We must now address defendant's contention that Trooper Fox did not possess probable cause to arrest him. "To be lawful, a warrantless arrest must be supported by probable cause." State v. Zuniga, 312 N.C. 251, 259, 322 S.E.2d 140, 145 (1984). "`Probable cause for an arrest has been defined to be a reasonable ground of suspicion supported by circumstances sufficiently strong in themselves to warrant a cautious man in believing the accused to be guilty....'" Id. (citations omitted)(quoting State v. Shore, 285 N.C. 328, 335, 204 S.E.2d 682, 687 (1974)). This standard requires "`less than evidence which would justify ...' conviction." Id. at 261, 322 S.E.2d at 146 (quoting Brinegar v. United States, 338 U.S. 160, 175, 69 S. Ct. 1302, 1310, 93 L. Ed. 1879, 1890 (1949)). In making the determination as to whether probable cause exists, one must examine the attenuating facts and circumstances of each case. Id. This Court explained a trial court's function in making this determination in In re Gardner,In determining whether probable cause exists in any particular case, it is the function of the trial court, if there be conflicting evidence, to find the relevant facts. Such factual findings, if supported by competent evidence, are binding on appeal. However, whether the facts so found by the trial court or shown by uncontradicted evidence are such as to establish probable cause in a particular case, is a question of law as to which the trial court's ruling may be reviewed on appeal.

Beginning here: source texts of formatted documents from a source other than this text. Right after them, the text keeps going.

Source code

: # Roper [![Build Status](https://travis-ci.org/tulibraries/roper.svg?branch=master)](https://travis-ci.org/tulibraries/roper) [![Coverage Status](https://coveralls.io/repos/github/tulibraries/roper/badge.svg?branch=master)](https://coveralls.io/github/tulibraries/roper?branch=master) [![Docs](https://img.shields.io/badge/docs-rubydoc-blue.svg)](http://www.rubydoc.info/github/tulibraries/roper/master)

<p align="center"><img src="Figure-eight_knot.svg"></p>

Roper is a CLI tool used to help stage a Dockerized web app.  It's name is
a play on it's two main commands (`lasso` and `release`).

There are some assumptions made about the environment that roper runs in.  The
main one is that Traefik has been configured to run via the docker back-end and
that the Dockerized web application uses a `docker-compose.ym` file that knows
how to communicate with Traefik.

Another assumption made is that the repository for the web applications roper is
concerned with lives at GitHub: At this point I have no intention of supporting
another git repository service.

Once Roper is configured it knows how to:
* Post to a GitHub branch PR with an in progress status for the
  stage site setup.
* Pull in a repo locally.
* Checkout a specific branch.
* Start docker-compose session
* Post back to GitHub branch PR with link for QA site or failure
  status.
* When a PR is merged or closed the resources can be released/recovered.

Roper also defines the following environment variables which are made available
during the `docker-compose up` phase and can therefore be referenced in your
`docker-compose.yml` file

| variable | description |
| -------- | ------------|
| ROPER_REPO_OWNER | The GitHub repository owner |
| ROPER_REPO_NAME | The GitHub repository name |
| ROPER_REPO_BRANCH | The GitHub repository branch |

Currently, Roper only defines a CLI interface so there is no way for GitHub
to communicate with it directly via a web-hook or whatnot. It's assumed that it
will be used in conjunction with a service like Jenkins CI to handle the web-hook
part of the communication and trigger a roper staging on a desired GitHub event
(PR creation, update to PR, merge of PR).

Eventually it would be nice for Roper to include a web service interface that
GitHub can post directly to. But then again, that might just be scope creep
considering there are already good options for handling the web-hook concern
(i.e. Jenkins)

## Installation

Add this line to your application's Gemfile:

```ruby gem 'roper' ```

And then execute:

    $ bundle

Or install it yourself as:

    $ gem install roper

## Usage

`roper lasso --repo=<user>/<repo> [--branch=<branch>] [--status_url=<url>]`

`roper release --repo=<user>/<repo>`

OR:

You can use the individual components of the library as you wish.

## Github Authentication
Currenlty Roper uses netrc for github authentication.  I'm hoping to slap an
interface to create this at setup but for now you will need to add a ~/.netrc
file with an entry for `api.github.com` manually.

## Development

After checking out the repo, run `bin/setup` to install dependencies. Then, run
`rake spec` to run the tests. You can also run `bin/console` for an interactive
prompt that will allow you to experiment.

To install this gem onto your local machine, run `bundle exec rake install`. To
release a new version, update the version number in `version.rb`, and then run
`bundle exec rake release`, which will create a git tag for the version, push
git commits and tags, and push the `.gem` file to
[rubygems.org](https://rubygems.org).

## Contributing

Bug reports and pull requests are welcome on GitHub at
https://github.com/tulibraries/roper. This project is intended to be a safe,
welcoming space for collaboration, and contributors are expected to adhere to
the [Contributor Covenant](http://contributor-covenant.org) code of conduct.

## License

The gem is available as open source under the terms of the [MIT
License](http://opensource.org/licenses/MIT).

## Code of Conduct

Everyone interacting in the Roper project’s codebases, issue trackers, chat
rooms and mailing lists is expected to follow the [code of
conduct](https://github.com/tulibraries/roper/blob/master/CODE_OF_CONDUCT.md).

In the instant case, the facts were uncontroverted that defendant was operating a motor vehicle on a public highway in North Carolina on 25 August 1994, when he encountered a traffic diversion at the intersection of Brawley School Road and Stutts Road; that he stopped his vehicle in the middle of that intersection to speak with Trooper Fox as he was uncertain as to which direction he needed to go; that he held a brief conversation with the trooper, during which the trooper detected a strong odor of alcohol about defendant's person; that the trooper directed defendant to pull over to the shoulder of the roadway; that the trooper administered but one Alco-sensor test before arresting defendant; *224 and that defendant was subsequently administered an Intoxilyzer test which indicated that his alcohol concentration was .11, in excess of the .08 legal limit.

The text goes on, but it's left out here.